EUR/USD hit a one-month high Friday as U.S. employment data indicated job growth slowed massively in August nL1N2Q42I7, adding to Fed and ECB influences that could fuel a significant rally.
The jobs data drove eurodollar futures prices higher, with the December 2022 contract hitting a one-month high as investors pushed back rate-hike expectations, which can also be a proxy for Fed taper expectations.
The drop in rates helped drive the dollar lower against all the major and most emerging markets currencies.
EUR/USD rallied to 1.1909 on EBS and matched the July monthly high as well as the June 30 daily high.

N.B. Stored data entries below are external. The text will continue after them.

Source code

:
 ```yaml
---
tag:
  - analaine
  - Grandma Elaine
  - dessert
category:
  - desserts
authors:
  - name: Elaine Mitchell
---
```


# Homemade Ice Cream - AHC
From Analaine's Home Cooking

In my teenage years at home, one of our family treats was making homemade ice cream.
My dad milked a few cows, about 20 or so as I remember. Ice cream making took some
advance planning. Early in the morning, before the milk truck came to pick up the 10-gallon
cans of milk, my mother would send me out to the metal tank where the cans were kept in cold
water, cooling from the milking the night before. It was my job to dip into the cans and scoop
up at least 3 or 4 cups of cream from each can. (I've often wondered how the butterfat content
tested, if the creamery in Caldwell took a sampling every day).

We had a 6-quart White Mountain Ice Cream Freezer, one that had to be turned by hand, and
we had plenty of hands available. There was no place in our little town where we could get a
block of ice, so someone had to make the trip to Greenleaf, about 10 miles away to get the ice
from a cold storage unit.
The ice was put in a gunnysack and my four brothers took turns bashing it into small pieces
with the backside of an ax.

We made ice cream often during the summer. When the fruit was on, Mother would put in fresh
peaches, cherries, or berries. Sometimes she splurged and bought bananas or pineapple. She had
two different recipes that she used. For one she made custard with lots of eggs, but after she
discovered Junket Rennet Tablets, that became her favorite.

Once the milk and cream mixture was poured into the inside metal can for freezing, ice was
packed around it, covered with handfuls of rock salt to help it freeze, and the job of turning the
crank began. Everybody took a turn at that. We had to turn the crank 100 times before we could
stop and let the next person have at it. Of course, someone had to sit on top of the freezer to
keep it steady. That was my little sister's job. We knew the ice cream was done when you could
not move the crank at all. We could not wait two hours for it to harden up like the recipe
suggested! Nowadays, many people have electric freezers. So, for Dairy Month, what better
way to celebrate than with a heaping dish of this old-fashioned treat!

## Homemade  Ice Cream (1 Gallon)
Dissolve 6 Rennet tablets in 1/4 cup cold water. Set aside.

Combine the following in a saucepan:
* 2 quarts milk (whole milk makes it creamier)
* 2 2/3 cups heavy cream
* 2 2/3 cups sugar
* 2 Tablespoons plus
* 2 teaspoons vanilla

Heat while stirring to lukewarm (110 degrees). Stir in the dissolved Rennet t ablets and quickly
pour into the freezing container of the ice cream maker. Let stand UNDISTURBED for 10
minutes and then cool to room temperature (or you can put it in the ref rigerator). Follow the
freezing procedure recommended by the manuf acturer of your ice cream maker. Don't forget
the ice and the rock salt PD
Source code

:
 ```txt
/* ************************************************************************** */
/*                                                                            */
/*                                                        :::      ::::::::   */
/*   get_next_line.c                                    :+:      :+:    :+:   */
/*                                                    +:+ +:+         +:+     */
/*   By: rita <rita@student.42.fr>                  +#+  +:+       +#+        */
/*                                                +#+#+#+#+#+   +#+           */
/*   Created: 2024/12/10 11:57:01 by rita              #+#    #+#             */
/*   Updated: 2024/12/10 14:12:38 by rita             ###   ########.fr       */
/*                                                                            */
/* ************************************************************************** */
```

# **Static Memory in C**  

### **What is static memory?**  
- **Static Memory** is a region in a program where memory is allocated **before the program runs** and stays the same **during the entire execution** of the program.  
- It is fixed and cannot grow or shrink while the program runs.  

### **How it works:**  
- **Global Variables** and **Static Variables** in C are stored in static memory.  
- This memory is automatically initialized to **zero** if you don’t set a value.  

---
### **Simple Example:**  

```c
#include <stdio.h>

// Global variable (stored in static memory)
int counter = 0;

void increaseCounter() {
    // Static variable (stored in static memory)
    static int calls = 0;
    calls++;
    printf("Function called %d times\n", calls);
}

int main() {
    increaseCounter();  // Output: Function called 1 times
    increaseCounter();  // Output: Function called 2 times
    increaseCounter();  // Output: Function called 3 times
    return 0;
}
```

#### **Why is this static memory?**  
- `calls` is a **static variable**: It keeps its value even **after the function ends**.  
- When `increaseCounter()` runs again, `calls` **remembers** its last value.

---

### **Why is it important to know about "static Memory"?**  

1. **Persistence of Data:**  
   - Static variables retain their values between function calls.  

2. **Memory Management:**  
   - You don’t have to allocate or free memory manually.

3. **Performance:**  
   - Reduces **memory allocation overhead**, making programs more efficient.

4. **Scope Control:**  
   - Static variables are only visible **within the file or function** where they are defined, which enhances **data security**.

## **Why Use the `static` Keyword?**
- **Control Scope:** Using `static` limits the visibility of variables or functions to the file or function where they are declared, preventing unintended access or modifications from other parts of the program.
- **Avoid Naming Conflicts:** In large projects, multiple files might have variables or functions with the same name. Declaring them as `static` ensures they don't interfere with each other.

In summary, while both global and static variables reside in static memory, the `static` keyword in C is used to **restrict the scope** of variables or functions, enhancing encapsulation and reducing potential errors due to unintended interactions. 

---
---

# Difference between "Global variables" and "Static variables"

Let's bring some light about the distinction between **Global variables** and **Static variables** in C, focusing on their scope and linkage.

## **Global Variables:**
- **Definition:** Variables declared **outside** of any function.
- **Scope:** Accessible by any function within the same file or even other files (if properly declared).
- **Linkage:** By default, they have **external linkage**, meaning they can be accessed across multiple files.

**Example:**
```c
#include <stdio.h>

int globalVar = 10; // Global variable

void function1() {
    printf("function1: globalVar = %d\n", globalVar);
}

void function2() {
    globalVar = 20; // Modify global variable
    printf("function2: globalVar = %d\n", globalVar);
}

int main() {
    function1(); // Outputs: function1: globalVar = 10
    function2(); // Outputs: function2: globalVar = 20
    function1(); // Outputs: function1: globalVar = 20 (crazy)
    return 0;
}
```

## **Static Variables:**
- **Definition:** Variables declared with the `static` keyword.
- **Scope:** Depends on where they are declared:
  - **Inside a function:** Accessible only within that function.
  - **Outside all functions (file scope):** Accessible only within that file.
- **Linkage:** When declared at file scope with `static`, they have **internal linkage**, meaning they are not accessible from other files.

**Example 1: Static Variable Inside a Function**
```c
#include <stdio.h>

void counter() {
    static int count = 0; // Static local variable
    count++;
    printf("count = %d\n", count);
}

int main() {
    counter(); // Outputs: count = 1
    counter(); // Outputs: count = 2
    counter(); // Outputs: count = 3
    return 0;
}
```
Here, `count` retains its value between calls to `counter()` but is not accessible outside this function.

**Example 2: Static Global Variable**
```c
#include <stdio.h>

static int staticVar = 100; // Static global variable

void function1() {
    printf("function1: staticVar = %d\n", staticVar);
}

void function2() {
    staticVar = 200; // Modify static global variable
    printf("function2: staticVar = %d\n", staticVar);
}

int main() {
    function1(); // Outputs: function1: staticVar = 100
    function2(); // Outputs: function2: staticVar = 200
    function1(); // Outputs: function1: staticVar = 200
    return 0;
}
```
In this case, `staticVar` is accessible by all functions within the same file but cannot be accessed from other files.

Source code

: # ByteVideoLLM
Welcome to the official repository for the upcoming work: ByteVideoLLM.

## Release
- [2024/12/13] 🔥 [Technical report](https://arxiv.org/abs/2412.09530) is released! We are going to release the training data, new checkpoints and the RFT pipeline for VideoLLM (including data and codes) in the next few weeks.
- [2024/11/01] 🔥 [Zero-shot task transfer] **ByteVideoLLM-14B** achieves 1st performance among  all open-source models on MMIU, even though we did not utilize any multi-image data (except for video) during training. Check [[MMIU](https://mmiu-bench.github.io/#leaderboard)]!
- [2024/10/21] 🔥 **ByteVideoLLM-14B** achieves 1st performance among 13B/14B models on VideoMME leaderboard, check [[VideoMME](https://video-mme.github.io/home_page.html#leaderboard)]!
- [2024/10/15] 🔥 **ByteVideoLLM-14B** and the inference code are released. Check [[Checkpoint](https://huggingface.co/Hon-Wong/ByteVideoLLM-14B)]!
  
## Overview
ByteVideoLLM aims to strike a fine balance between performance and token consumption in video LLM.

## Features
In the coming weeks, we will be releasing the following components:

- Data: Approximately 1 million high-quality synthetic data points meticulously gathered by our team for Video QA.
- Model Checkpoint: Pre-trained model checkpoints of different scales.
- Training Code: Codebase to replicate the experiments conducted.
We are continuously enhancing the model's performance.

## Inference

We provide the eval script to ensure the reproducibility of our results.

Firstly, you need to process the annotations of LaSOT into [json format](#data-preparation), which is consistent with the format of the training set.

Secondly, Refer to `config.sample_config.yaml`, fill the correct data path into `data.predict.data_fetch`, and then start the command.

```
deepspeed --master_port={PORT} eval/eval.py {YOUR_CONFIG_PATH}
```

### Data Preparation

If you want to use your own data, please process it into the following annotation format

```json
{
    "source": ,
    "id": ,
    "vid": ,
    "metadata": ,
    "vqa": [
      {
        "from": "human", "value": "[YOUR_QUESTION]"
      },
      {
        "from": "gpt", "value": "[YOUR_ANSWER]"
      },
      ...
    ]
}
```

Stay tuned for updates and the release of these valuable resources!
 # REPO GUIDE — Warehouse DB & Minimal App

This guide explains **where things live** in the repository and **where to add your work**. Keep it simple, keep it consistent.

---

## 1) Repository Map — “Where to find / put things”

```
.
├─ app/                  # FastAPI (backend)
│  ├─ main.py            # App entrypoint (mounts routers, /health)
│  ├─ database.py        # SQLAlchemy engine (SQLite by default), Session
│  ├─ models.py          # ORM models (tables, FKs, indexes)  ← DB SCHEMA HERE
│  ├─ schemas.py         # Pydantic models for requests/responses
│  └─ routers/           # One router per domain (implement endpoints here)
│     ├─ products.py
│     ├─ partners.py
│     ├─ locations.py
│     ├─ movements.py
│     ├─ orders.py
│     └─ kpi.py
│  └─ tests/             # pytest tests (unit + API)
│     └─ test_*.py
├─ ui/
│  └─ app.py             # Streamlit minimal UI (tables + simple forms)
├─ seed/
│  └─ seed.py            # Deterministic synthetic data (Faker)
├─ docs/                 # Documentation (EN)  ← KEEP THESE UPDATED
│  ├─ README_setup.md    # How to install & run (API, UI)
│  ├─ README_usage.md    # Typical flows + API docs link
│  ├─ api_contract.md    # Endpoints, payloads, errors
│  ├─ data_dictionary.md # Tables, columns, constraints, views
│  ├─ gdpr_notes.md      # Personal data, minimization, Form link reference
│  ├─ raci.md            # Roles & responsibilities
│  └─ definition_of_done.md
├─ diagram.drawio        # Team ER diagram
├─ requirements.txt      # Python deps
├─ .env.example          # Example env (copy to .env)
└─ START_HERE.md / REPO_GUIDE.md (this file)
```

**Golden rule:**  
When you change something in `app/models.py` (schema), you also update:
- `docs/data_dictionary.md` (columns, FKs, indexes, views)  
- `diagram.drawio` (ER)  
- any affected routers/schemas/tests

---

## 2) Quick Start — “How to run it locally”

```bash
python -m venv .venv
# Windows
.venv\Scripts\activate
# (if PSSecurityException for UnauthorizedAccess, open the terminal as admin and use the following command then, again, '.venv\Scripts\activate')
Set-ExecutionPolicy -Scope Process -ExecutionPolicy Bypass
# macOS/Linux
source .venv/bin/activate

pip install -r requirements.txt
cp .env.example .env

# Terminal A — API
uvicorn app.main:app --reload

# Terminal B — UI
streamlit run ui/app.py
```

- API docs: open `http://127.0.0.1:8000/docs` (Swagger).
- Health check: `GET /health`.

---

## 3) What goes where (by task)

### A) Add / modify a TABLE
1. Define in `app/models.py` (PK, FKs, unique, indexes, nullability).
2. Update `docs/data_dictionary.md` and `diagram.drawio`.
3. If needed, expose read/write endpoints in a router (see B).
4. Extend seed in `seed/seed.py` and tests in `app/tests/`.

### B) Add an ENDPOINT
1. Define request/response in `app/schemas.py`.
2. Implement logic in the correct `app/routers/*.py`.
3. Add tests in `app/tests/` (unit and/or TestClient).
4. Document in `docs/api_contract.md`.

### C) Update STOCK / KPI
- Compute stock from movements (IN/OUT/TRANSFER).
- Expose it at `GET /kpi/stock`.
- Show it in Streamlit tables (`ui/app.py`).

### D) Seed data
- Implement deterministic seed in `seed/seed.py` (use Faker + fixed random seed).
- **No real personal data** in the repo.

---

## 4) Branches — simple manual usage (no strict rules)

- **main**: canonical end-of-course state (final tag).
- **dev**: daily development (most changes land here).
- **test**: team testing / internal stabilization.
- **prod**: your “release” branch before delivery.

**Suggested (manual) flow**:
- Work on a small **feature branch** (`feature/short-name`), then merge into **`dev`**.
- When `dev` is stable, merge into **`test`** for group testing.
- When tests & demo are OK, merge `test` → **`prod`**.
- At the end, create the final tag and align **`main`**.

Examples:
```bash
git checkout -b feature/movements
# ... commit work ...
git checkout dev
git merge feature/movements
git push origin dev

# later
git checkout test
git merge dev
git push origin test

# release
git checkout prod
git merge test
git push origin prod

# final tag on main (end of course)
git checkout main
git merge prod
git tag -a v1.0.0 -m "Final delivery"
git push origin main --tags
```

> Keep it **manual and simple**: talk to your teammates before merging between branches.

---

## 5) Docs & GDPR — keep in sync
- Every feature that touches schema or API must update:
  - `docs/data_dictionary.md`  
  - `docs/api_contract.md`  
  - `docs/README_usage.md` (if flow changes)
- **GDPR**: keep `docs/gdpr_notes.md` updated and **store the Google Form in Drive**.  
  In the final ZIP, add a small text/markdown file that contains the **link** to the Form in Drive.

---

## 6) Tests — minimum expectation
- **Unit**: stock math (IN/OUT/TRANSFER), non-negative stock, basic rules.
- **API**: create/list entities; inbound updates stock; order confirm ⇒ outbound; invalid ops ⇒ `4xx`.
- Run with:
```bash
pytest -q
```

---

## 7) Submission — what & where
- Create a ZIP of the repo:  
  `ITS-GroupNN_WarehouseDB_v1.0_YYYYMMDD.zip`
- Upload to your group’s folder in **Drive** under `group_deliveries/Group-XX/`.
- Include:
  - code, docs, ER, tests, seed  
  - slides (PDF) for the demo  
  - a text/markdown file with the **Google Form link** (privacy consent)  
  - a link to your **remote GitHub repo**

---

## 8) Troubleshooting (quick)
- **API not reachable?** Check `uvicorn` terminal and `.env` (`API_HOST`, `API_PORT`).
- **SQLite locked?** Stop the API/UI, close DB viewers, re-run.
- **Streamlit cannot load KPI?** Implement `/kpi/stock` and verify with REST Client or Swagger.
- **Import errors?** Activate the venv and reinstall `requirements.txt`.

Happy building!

ECB expectations should also underpin the euro, with rising euro zone inflation leading to hawkish rhetoric from policy makers calling for a reduction in bond purchases.
ECB President Lagarde reinforced investors' expectations for reduced bond buys on Wednesday, calling for "surgical" stimulus nS8N2MM03B.
That increases focus on the Sept.
9 ECB meeting for hints about reduced bond purchases.
The possibility of the Fed pushing back tapering combined with possible initiation of ECB tapering could propel EUR/USD above 1.2000.
Technicals highlight upside risks.
Monthly and daily RSIs are rising, August's bull hammer candle is followed by a rally in September and the 10-DMA will soon cross above the 50-DMA.